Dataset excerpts
╭──
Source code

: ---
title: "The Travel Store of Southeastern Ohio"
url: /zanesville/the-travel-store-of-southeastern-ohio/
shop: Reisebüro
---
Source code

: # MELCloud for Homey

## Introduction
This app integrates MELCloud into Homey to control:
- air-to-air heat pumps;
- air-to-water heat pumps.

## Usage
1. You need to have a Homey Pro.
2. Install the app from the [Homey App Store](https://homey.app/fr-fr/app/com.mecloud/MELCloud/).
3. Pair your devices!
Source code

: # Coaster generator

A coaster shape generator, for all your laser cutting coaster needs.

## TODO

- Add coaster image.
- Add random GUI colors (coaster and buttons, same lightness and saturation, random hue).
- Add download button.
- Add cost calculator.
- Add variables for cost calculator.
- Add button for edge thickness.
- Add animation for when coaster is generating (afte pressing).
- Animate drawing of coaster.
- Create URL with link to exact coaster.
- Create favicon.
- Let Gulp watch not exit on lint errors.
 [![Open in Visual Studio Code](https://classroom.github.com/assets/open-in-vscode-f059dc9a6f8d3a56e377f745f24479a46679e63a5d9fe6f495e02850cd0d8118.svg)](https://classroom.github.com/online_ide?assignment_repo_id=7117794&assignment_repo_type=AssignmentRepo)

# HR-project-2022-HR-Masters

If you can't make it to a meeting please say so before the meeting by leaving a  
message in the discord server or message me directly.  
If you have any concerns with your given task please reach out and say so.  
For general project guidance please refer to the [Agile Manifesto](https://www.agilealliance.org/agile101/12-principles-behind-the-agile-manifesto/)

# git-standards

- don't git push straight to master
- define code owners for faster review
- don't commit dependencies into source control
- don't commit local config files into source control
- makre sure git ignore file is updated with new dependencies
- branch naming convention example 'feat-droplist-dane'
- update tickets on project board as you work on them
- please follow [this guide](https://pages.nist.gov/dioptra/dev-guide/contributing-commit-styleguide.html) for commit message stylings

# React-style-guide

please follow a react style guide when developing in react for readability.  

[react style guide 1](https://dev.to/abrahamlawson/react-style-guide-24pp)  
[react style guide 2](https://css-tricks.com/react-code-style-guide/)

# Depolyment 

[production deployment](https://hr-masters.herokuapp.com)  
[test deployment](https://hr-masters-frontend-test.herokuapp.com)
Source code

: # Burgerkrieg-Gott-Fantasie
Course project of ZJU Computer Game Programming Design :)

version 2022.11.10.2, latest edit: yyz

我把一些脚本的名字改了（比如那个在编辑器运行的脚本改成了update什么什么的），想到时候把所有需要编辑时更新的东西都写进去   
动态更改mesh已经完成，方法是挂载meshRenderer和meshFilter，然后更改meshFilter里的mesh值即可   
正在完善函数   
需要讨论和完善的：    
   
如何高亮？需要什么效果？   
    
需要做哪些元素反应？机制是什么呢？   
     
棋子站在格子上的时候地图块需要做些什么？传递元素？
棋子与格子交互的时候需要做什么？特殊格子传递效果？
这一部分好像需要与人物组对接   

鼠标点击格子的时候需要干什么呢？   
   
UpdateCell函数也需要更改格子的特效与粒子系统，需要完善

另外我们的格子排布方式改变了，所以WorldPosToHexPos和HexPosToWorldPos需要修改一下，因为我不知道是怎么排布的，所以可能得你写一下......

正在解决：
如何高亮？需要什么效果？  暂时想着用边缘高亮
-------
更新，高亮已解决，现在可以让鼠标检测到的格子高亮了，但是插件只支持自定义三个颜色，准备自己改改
╰──
Task: From the entries above, extract each line containing "commit".

Answer area:
- don't commit dependencies into source control
- don't commit local config files into source control
- please follow [this guide](https://pages.nist.gov/dioptra/dev-guide/contributing-commit-styleguide.html) for commit message stylings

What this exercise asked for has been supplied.